The Charity Commission decided it could not intervene in the case of a charity that raised £176.5m in private donations over two years but spent just £55,000 on good causes.
The Cup Trust, which makes grants to smaller charities that help children and young adults, received £97.58m in 2009/10 and £78.93m in 2010/11, all in private donations, making it the sector’s 77th richest charity by income.
Yet it declared no money spent on charitable causes in 2009/10, and only £55,000 the year after.
Accounts show that over the two years it spent £176.37m on buying government bonds – more than 99 per cent of its total income – but later sold most or all of these bonds for just £17,000. Accounts for the year ending March 2011 show that the total funds remaining on the balance sheet were £107,000.
The same accounts also reveal it had outstanding Gift Aid claims worth more than £46m. In the charity’s latest accounts, for the period 2010/11, it says that "having considered legal advice from counsel, the trustee is of the opinion these claims are more than likely to succeed".
The charity has a single corporate trustee: Mountstar (PTC), a private company based in the Virgin Islands.
In addition to the charity’s Gift Aid claims, donors paying the highest rate of tax might also have been able to claim back 37.5 per cent of the value of their own donations in Gift Aid – potentially another £66m.
The Charity Commission said in a statement that it had looked into concerns about the Cup Trust, but decided against any further intervention.
"We have established that it is a charity, which we are required by law to register," the statement said. "We have looked at its system of fundraising, which serves to obtain the benefit of Gift Aid both for the charity and to others who are involved in the arrangements. We have not been able to intervene as after our careful considerations we could not conclude that the trustees have not complied with their duties under charity law."
Sir Stephen Bubb, head of the chief executives body Acevo, called on William Shawcross, chair of the Charity Commission, to conduct an inquiry into why stronger action was not taken.

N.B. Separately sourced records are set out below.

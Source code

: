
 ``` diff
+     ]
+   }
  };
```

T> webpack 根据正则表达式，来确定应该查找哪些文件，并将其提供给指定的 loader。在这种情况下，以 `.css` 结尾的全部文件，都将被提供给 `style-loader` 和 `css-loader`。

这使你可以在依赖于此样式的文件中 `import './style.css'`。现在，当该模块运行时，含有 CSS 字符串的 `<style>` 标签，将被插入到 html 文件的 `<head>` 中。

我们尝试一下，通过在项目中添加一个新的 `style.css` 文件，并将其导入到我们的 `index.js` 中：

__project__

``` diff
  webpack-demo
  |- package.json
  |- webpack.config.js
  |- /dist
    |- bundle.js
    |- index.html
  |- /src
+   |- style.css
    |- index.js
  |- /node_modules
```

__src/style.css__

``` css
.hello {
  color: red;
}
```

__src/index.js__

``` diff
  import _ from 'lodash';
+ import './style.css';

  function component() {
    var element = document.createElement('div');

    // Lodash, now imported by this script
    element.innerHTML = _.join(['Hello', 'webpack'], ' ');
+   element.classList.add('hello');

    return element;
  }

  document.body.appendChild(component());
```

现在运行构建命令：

"The Charity Commission has a lot of questions to answer because it investigated the Cup Trust and failed to close it down," said Bubb.

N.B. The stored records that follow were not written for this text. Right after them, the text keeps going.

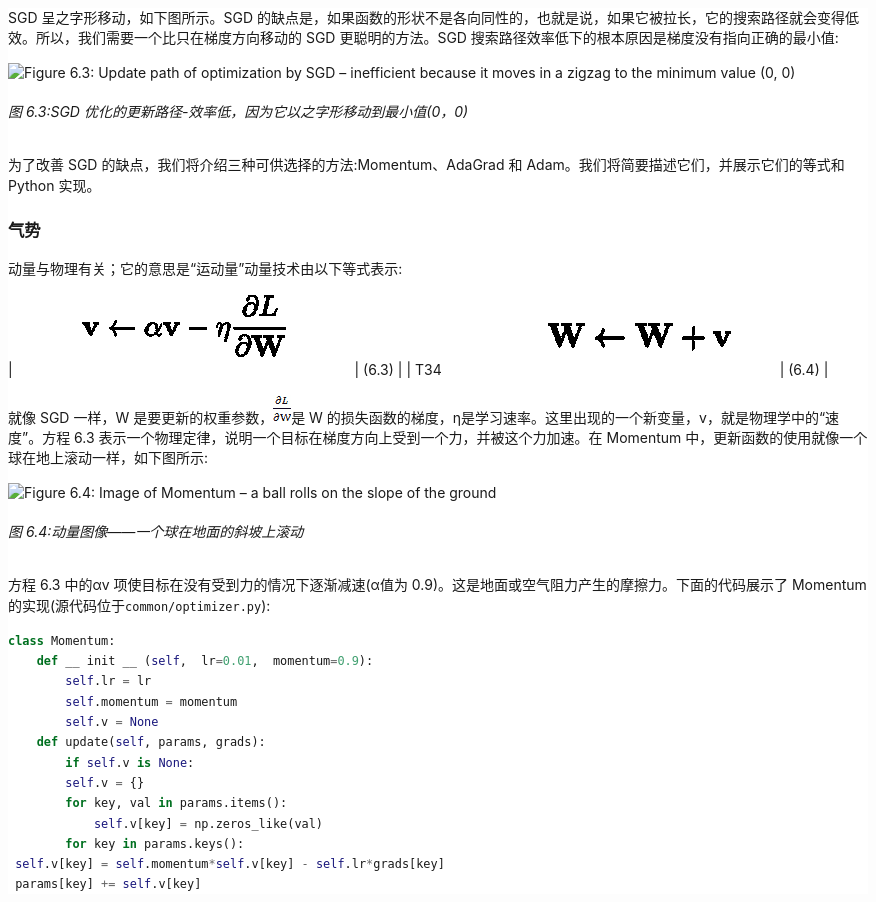 SGD 呈之字形移动，如下图所示。SGD 的缺点是，如果函数的形状不是各向同性的，也就是说，如果它被拉长，它的搜索路径就会变得低效。所以，我们需要一个比只在梯度方向移动的 SGD 更聪明的方法。SGD 搜索路径效率低下的根本原因是梯度没有指向正确的最小值:

![Figure 6.3: Update path of optimization by SGD – inefficient because it moves 
in a zigzag to the minimum value (0, 0) 
](img/fig06_3.jpg)

###### 图 6.3:SGD 优化的更新路径-效率低，因为它以之字形移动到最小值(0，0)

为了改善 SGD 的缺点，我们将介绍三种可供选择的方法:Momentum、AdaGrad 和 Adam。我们将简要描述它们，并展示它们的等式和 Python 实现。

### 气势

动量与物理有关；它的意思是“运动量”动量技术由以下等式表示:

| ![70](img/Figure_6.3a.png) | (6.3) |
| T34![71](img/Figure_6.3b.png) | (6.4) |

就像 SGD 一样，W 是要更新的权重参数，![72](img/Figure_6.3c.png)是 W 的损失函数的梯度，η是学习速率。这里出现的一个新变量，v，就是物理学中的“速度”。方程 6.3 表示一个物理定律，说明一个目标在梯度方向上受到一个力，并被这个力加速。在 Momentum 中，更新函数的使用就像一个球在地上滚动一样，如下图所示:

![Figure 6.4: Image of Momentum – a ball rolls on the slope of the ground
](img/fig06_4.jpg)

###### 图 6.4:动量图像——一个球在地面的斜坡上滚动

方程 6.3 中的αv 项使目标在没有受到力的情况下逐渐减速(α值为 0.9)。这是地面或空气阻力产生的摩擦力。下面的代码展示了 Momentum 的实现(源代码位于`common/optimizer.py`):

```py
class Momentum:
    def __ init __ (self,  lr=0.01,  momentum=0.9):
        self.lr = lr
        self.momentum = momentum 
        self.v = None
    def update(self, params, grads): 
        if self.v is None:
        self.v = {}
        for key, val in params.items(): 
            self.v[key] = np.zeros_like(val)
        for key in params.keys():
 self.v[key] = self.momentum*self.v[key] - self.lr*grads[key]
 params[key] += self.v[key]
```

Sir Stuart Etherington, chief executive of the National Council for Voluntary Organisations, said the case "raises important questions about the regulation of the charity involved".

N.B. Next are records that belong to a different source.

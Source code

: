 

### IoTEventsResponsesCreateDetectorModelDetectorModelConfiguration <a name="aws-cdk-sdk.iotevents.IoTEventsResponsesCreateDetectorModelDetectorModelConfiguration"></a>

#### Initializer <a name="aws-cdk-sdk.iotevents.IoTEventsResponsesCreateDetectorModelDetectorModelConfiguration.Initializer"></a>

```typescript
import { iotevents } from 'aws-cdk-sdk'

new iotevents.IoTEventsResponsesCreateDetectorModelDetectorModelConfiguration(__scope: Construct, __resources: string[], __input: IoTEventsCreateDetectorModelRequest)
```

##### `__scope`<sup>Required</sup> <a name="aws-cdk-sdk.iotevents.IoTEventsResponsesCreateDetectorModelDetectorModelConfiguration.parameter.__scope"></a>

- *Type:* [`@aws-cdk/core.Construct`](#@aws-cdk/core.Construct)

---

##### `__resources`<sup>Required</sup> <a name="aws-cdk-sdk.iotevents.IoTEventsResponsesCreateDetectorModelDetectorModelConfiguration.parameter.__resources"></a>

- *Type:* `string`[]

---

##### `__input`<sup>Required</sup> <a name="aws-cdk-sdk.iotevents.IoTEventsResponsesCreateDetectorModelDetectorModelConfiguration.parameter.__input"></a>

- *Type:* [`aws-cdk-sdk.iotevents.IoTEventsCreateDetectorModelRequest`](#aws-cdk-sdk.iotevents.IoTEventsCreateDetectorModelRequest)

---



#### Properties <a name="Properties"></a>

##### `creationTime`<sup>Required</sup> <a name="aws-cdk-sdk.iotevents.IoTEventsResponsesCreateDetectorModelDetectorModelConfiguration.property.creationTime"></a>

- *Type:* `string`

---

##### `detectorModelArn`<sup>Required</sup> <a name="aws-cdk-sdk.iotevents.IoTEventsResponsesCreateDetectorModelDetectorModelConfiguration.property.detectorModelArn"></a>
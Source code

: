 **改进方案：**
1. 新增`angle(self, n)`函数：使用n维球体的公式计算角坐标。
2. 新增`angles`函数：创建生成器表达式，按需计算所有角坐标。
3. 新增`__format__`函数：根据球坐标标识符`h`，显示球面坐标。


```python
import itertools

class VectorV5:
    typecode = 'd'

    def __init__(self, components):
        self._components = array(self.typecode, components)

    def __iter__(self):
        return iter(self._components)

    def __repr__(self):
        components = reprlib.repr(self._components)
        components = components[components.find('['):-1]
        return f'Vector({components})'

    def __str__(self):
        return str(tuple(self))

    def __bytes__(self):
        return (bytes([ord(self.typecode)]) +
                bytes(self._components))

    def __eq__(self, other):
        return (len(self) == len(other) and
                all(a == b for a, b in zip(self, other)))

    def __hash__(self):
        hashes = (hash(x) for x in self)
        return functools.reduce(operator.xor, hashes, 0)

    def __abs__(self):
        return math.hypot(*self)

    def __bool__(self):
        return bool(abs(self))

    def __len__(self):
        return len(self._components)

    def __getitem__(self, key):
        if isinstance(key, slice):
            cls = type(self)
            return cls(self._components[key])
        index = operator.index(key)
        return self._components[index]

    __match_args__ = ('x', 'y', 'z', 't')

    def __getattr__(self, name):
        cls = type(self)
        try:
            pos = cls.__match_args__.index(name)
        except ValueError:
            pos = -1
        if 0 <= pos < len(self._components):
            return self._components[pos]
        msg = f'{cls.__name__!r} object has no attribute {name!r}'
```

"The vast majority of Gift Aid is used to support genuine charitable causes," he said. "It is important that these issues are resolved quickly and proportionately and in a way that doesn't damage the tens of thousands of charities that use donations as they are intended."
A spokesman for HM Revenue & Customs declined to comment on the case, which was highlighted in The Times newspaper, for legal reasons, but said that the government had made nearly £1bn available for policing the tax rules. "Where we find tax avoidance, we challenge it and stop it, as shown by a string of high-profile successes in the tax courts."
Third Sector was unable to contact anybody at the Cup Trust for comment.